#### GIVEN ENTRIES:
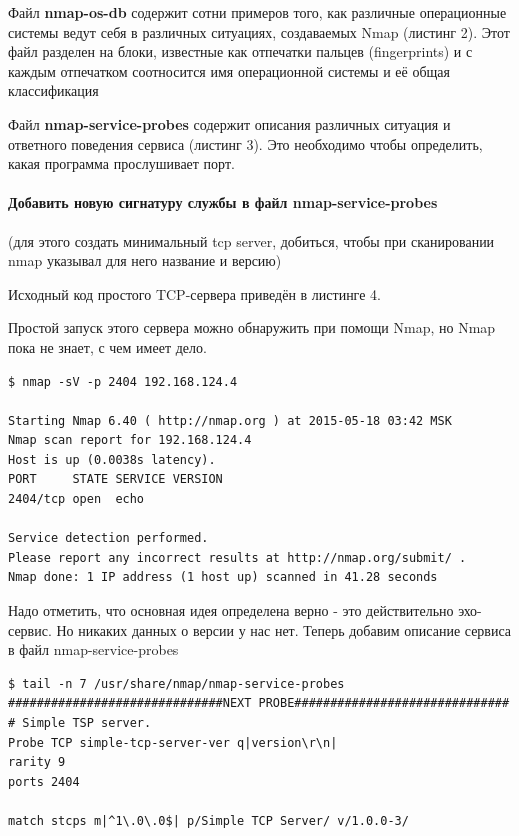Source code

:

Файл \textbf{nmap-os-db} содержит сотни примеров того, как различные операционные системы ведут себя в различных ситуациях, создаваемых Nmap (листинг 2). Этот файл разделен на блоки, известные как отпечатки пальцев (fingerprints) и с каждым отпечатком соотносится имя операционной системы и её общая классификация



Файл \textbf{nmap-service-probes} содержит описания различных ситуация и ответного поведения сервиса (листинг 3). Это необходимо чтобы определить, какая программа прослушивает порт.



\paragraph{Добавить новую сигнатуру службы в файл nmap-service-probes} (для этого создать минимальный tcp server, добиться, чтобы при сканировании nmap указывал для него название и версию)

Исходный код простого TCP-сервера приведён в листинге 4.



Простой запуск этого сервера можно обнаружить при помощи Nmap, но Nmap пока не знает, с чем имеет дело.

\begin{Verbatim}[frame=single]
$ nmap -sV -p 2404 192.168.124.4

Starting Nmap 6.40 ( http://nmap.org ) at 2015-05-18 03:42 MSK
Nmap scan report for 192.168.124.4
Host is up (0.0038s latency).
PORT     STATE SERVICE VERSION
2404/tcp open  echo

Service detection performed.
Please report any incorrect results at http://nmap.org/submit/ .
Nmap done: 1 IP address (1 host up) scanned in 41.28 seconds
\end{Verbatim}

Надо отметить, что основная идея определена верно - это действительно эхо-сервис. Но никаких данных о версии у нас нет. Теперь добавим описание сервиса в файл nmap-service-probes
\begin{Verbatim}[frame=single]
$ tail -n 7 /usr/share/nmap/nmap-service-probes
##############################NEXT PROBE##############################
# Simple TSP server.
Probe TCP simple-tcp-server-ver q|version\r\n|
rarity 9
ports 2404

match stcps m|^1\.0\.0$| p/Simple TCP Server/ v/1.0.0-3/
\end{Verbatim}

--

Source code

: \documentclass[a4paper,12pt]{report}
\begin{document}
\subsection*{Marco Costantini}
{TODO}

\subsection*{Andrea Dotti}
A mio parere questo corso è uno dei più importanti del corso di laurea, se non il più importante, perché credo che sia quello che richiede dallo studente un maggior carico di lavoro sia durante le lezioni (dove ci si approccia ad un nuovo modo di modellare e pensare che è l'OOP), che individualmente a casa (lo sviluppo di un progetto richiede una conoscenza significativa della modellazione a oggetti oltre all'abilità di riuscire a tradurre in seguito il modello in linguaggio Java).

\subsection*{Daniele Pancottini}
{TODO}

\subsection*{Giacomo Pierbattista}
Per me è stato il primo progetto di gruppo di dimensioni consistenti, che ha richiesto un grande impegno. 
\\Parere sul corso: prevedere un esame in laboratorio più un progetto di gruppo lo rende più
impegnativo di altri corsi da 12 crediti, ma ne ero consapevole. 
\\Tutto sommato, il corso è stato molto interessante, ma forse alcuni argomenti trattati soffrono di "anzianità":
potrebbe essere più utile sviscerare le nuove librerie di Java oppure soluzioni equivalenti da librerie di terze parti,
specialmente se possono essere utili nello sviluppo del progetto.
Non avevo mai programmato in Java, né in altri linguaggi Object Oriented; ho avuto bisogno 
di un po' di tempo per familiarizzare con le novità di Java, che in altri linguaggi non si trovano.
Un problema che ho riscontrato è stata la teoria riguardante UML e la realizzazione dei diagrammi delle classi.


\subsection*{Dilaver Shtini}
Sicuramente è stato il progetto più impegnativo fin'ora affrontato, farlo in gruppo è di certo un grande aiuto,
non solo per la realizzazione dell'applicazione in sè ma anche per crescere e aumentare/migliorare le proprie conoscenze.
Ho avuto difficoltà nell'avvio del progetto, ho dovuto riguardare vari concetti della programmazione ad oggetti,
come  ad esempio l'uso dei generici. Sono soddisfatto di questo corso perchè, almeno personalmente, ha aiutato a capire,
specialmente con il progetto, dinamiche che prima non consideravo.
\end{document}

#### DIRECTIONS:
Would you please copy every line in the data that contains the word "Java"?

#### ANSWER SECTION:
A mio parere questo corso è uno dei più importanti del corso di laurea, se non il più importante, perché credo che sia quello che richiede dallo studente un maggior carico di lavoro sia durante le lezioni (dove ci si approccia ad un nuovo modo di modellare e pensare che è l'OOP), che individualmente a casa (lo sviluppo di un progetto richiede una conoscenza significativa della modellazione a oggetti oltre all'abilità di riuscire a tradurre in seguito il modello in linguaggio Java).
potrebbe essere più utile sviscerare le nuove librerie di Java oppure soluzioni equivalenti da librerie di terze parti,
Non avevo mai programmato in Java, né in altri linguaggi Object Oriented; ho avuto bisogno 
di un po' di tempo per familiarizzare con le novità di Java, che in altri linguaggi non si trovano.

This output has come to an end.